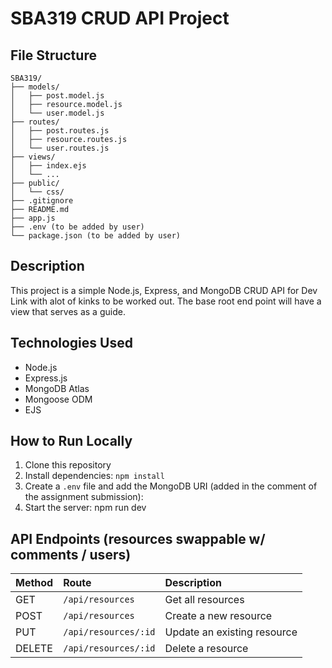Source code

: # SBA319 CRUD API Project

## File Structure

```
SBA319/
├── models/
│   ├── post.model.js
│   ├── resource.model.js
│   └── user.model.js
├── routes/
│   ├── post.routes.js
│   ├── resource.routes.js
│   └── user.routes.js
├── views/
│   ├── index.ejs
│   └── ...
├── public/
│   └── css/
├── .gitignore
├── README.md
├── app.js
├── .env (to be added by user)
└── package.json (to be added by user)

```

## Description

This project is a simple Node.js, Express, and MongoDB CRUD API for Dev Link with alot of kinks to be worked out. The base root end point will have a view that serves as a guide.

## Technologies Used

- Node.js
- Express.js
- MongoDB Atlas
- Mongoose ODM
- EJS

## How to Run Locally

1. Clone this repository
2. Install dependencies: `npm install`
3. Create a `.env` file and add the MongoDB URI (added in the comment of the assignment submission):
4. Start the server: npm run dev

## API Endpoints (resources swappable w/ comments / users)

| Method | Route                | Description                 |
| :----- | :------------------- | :-------------------------- |
| GET    | `/api/resources`     | Get all resources           |
| POST   | `/api/resources`     | Create a new resource       |
| PUT    | `/api/resources/:id` | Update an existing resource |
| DELETE | `/api/resources/:id` | Delete a resource           |
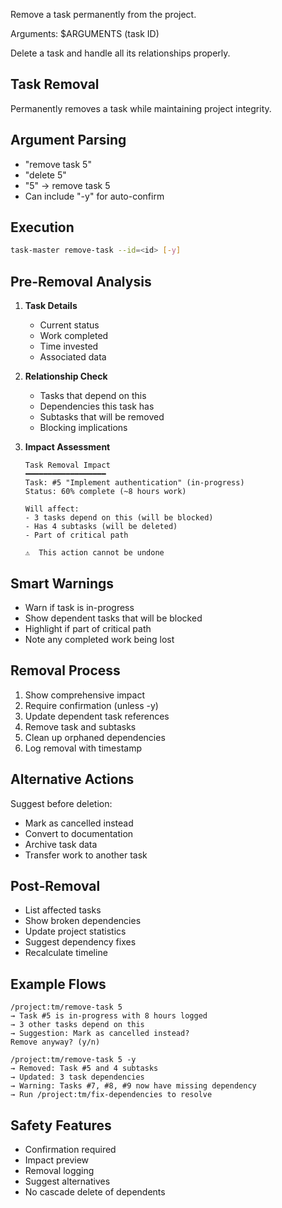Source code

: Remove a task permanently from the project.

Arguments: $ARGUMENTS (task ID)

Delete a task and handle all its relationships properly.

## Task Removal

Permanently removes a task while maintaining project integrity.

## Argument Parsing

- "remove task 5"
- "delete 5"
- "5" → remove task 5
- Can include "-y" for auto-confirm

## Execution

```bash
task-master remove-task --id=<id> [-y]
```

## Pre-Removal Analysis

1. **Task Details**

   - Current status
   - Work completed
   - Time invested
   - Associated data

1. **Relationship Check**

   - Tasks that depend on this
   - Dependencies this task has
   - Subtasks that will be removed
   - Blocking implications

1. **Impact Assessment**

   ```
   Task Removal Impact
   ━━━━━━━━━━━━━━━━━━
   Task: #5 "Implement authentication" (in-progress)
   Status: 60% complete (~8 hours work)

   Will affect:
   - 3 tasks depend on this (will be blocked)
   - Has 4 subtasks (will be deleted)
   - Part of critical path

   ⚠️  This action cannot be undone
   ```

## Smart Warnings

- Warn if task is in-progress
- Show dependent tasks that will be blocked
- Highlight if part of critical path
- Note any completed work being lost

## Removal Process

1. Show comprehensive impact
1. Require confirmation (unless -y)
1. Update dependent task references
1. Remove task and subtasks
1. Clean up orphaned dependencies
1. Log removal with timestamp

## Alternative Actions

Suggest before deletion:

- Mark as cancelled instead
- Convert to documentation
- Archive task data
- Transfer work to another task

## Post-Removal

- List affected tasks
- Show broken dependencies
- Update project statistics
- Suggest dependency fixes
- Recalculate timeline

## Example Flows

```
/project:tm/remove-task 5
→ Task #5 is in-progress with 8 hours logged
→ 3 other tasks depend on this
→ Suggestion: Mark as cancelled instead?
Remove anyway? (y/n)

/project:tm/remove-task 5 -y
→ Removed: Task #5 and 4 subtasks
→ Updated: 3 task dependencies
→ Warning: Tasks #7, #8, #9 now have missing dependency
→ Run /project:tm/fix-dependencies to resolve
```

## Safety Features

- Confirmation required
- Impact preview
- Removal logging
- Suggest alternatives
- No cascade delete of dependents
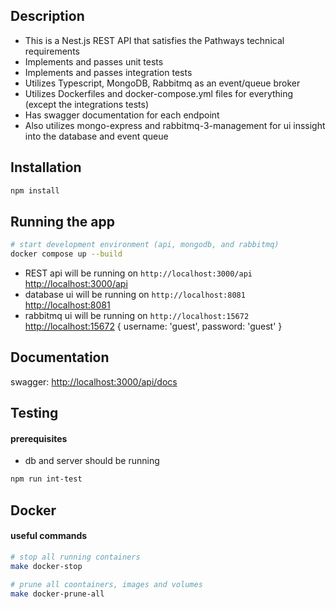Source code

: ## Description
- This is a Nest.js REST API that satisfies the Pathways technical requirements
- Implements and passes unit tests
- Implements and passes integration tests
- Utilizes Typescript, MongoDB, Rabbitmq as an event/queue broker
- Utilizes Dockerfiles and docker-compose.yml files for everything (except the integrations tests)
- Has swagger documentation for each endpoint
- Also utilizes mongo-express and rabbitmq-3-management for ui inssight into the database and event queue

## Installation

```bash
npm install
```

## Running the app

```bash
# start development environment (api, mongodb, and rabbitmq)
docker compose up --build
```
- REST api will be running on `http://localhost:3000/api` [http://localhost:3000/api](http://localhost:3000/api)
- database ui will be running on `http://localhost:8081` [http://localhost:8081](http://localhost:8081)
- rabbitmq ui will be running on `http://localhost:15672` [http://localhost:15672](http://localhost:15672)  { username: 'guest', password: 'guest' }

## Documentation
swagger: [http://localhost:3000/api/docs](http://localhost:3000/api/docs)


## Testing
#### prerequisites
- db and server should be running

```bash
npm run int-test
```

## Docker
#### useful commands

```bash
# stop all running containers
make docker-stop

# prune all coontainers, images and volumes
make docker-prune-all
```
—————
Your assignment: Would it be possible to reproduce the material word for word, images omitted?

Exercise output:
Source code

: # SBA319 CRUD API Project

## File Structure

```
SBA319/
├── models/
│   ├── post.model.js
│   ├── resource.model.js
│   └── user.model.js
├── routes/
│   ├── post.routes.js
│   ├── resource.routes.js
│   └── user.routes.js
├── views/
│   ├── index.ejs
│   └── ...
├── public/
│   └── css/
├── .gitignore
├── README.md
├── app.js
├── .env (to be added by user)
└── package.json (to be added by user)

```

## Description

This project is a simple Node.js, Express, and MongoDB CRUD API for Dev Link with alot of kinks to be worked out. The base root end point will have a view that serves as a guide.

## Technologies Used

- Node.js
- Express.js
- MongoDB Atlas
- Mongoose ODM
- EJS

## How to Run Locally

1. Clone this repository
2. Install dependencies: `npm install`
3. Create a `.env` file and add the MongoDB URI (added in the comment of the assignment submission):
4. Start the server: npm run dev

## API Endpoints (resources swappable w/ comments / users)

| Method | Route                | Description                 |
| :----- | :------------------- | :-------------------------- |
| GET    | `/api/resources`     | Get all resources           |
| POST   | `/api/resources`     | Create a new resource       |
| PUT    | `/api/resources/:id` | Update an existing resource |
| DELETE | `/api/resources/:id` | Delete a resource           |
Source code

: Remove a task permanently from the project.

Arguments: $ARGUMENTS (task ID)

Delete a task and handle all its relationships properly.

## Task Removal

Permanently removes a task while maintaining project integrity.

## Argument Parsing

- "remove task 5"
- "delete 5"
- "5" → remove task 5
- Can include "-y" for auto-confirm

## Execution

```bash
task-master remove-task --id=<id> [-y]
```

## Pre-Removal Analysis

1. **Task Details**

   - Current status
   - Work completed
   - Time invested
   - Associated data

1. **Relationship Check**

   - Tasks that depend on this
   - Dependencies this task has
   - Subtasks that will be removed
   - Blocking implications

1. **Impact Assessment**

   ```
   Task Removal Impact
   ━━━━━━━━━━━━━━━━━━
   Task: #5 "Implement authentication" (in-progress)
   Status: 60% complete (~8 hours work)

   Will affect:
   - 3 tasks depend on this (will be blocked)
   - Has 4 subtasks (will be deleted)
   - Part of critical path

   ⚠️  This action cannot be undone
   ```

## Smart Warnings

- Warn if task is in-progress
- Show dependent tasks that will be blocked
- Highlight if part of critical path
- Note any completed work being lost

## Removal Process

1. Show comprehensive impact
1. Require confirmation (unless -y)
1. Update dependent task references
1. Remove task and subtasks
1. Clean up orphaned dependencies
1. Log removal with timestamp

## Alternative Actions

Suggest before deletion:

- Mark as cancelled instead
- Convert to documentation
- Archive task data
- Transfer work to another task

## Post-Removal

- List affected tasks
- Show broken dependencies
- Update project statistics
- Suggest dependency fixes
- Recalculate timeline

## Example Flows

```
/project:tm/remove-task 5
→ Task #5 is in-progress with 8 hours logged
→ 3 other tasks depend on this
→ Suggestion: Mark as cancelled instead?
Remove anyway? (y/n)

/project:tm/remove-task 5 -y
→ Removed: Task #5 and 4 subtasks
→ Updated: 3 task dependencies
→ Warning: Tasks #7, #8, #9 now have missing dependency
→ Run /project:tm/fix-dependencies to resolve
```

## Safety Features

- Confirmation required
- Impact preview
- Removal logging
- Suggest alternatives
- No cascade delete of dependents
Source code

: ## Description
- This is a Nest.js REST API that satisfies the Pathways technical requirements
- Implements and passes unit tests
- Implements and passes integration tests
- Utilizes Typescript, MongoDB, Rabbitmq as an event/queue broker
- Utilizes Dockerfiles and docker-compose.yml files for everything (except the integrations tests)
- Has swagger documentation for each endpoint
- Also utilizes mongo-express and rabbitmq-3-management for ui inssight into the database and event queue

## Installation

```bash
npm install
```

## Running the app

```bash
# start development environment (api, mongodb, and rabbitmq)
docker compose up --build
```
- REST api will be running on `http://localhost:3000/api` [http://localhost:3000/api](http://localhost:3000/api)
- database ui will be running on `http://localhost:8081` [http://localhost:8081](http://localhost:8081)
- rabbitmq ui will be running on `http://localhost:15672` [http://localhost:15672](http://localhost:15672)  { username: 'guest', password: 'guest' }

## Documentation
swagger: [http://localhost:3000/api/docs](http://localhost:3000/api/docs)


## Testing
#### prerequisites
- db and server should be running

```bash
npm run int-test
```

## Docker
#### useful commands

```bash
# stop all running containers
make docker-stop

# prune all coontainers, images and volumes
make docker-prune-all
```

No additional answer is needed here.